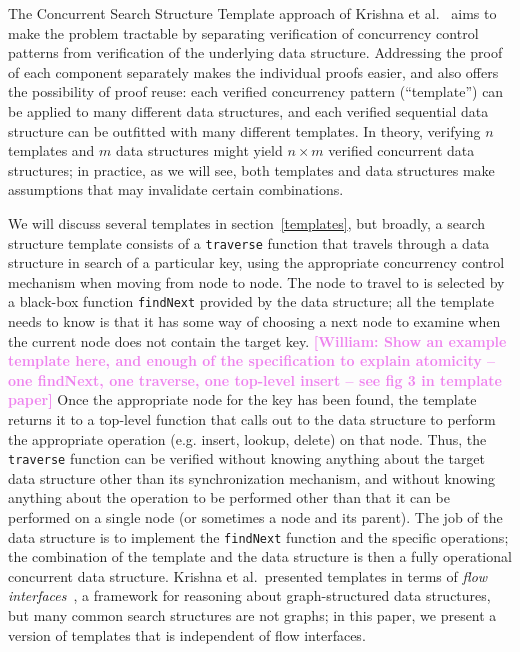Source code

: \documentclass[a4paper,UKenglish,cleveref, autoref, thm-restate]{lipics-v2021}
\newcommand{\wm}[1]{\textbf{\textcolor{violet}{[William: #1]}}}
\begin{document}
The Concurrent Search Structure Template approach of Krishna et al.~\cite{templates} aims to make the problem tractable by separating verification of concurrency control patterns from verification of the underlying data structure. Addressing the proof of each component separately makes the individual proofs easier, and also offers the possibility of proof reuse: each verified concurrency pattern (``template'') can be applied to many different data structures, and each verified sequential data structure can be outfitted with many different templates. In theory, verifying $n$ templates and $m$ data structures might yield $n \times m$ verified concurrent data structures; in practice, as we will see, both templates and data structures make assumptions that may invalidate certain combinations. %

We will discuss several templates in section~\ref{templates}, but broadly, a search structure template consists of a \lstinline{traverse} function that travels through a data structure in search of a particular key, using the appropriate concurrency control mechanism when moving from node to node. The node to travel to is selected by a black-box function \lstinline{findNext} provided by the data structure; all the template needs to know is that it has some way of choosing a next node to examine when the current node does not contain the target key. \wm{Show an example template here, and enough of the specification to explain atomicity -- one findNext, one traverse, one top-level insert -- see fig 3 in template paper} Once the appropriate node for the key has been found, the template returns it to a top-level function that calls out to the data structure to perform the appropriate operation (e.g. insert, lookup, delete) on that node. Thus, the \lstinline{traverse} function can be verified without knowing anything about the target data structure other than its synchronization mechanism, and without knowing anything about the operation to be performed other than that it can be performed on a single node (or sometimes a node and its parent). The job of the data structure is to implement the \lstinline{findNext} function and the specific operations; the combination of the template and the data structure is then a fully operational concurrent data structure. Krishna et al.~presented templates in terms of \emph{flow interfaces}~\cite{krishna2017flow}, a framework for reasoning about graph-structured data structures, but many common search structures are not graphs; in this paper, we present a version of templates that is independent of flow interfaces. %
\end{document}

○ ○ ○ ○

Required work | This calls for an exact copy of all the entries above, with the pictures omitted.

Reply |
Source code

: \documentclass[a4paper,UKenglish,cleveref, autoref, thm-restate]{lipics-v2021}
\newcommand{\wm}[1]{\textbf{\textcolor{violet}{[William: #1]}}}
\begin{document}
The Concurrent Search Structure Template approach of Krishna et al.~\cite{templates} aims to make the problem tractable by separating verification of concurrency control patterns from verification of the underlying data structure. Addressing the proof of each component separately makes the individual proofs easier, and also offers the possibility of proof reuse: each verified concurrency pattern (``template'') can be applied to many different data structures, and each verified sequential data structure can be outfitted with many different templates. In theory, verifying $n$ templates and $m$ data structures might yield $n \times m$ verified concurrent data structures; in practice, as we will see, both templates and data structures make assumptions that may invalidate certain combinations. %

We will discuss several templates in section~\ref{templates}, but broadly, a search structure template consists of a \lstinline{traverse} function that travels through a data structure in search of a particular key, using the appropriate concurrency control mechanism when moving from node to node. The node to travel to is selected by a black-box function \lstinline{findNext} provided by the data structure; all the template needs to know is that it has some way of choosing a next node to examine when the current node does not contain the target key. \wm{Show an example template here, and enough of the specification to explain atomicity -- one findNext, one traverse, one top-level insert -- see fig 3 in template paper} Once the appropriate node for the key has been found, the template returns it to a top-level function that calls out to the data structure to perform the appropriate operation (e.g. insert, lookup, delete) on that node. Thus, the \lstinline{traverse} function can be verified without knowing anything about the target data structure other than its synchronization mechanism, and without knowing anything about the operation to be performed other than that it can be performed on a single node (or sometimes a node and its parent). The job of the data structure is to implement the \lstinline{findNext} function and the specific operations; the combination of the template and the data structure is then a fully operational concurrent data structure. Krishna et al.~presented templates in terms of \emph{flow interfaces}~\cite{krishna2017flow}, a framework for reasoning about graph-structured data structures, but many common search structures are not graphs; in this paper, we present a version of templates that is independent of flow interfaces. %
\end{document}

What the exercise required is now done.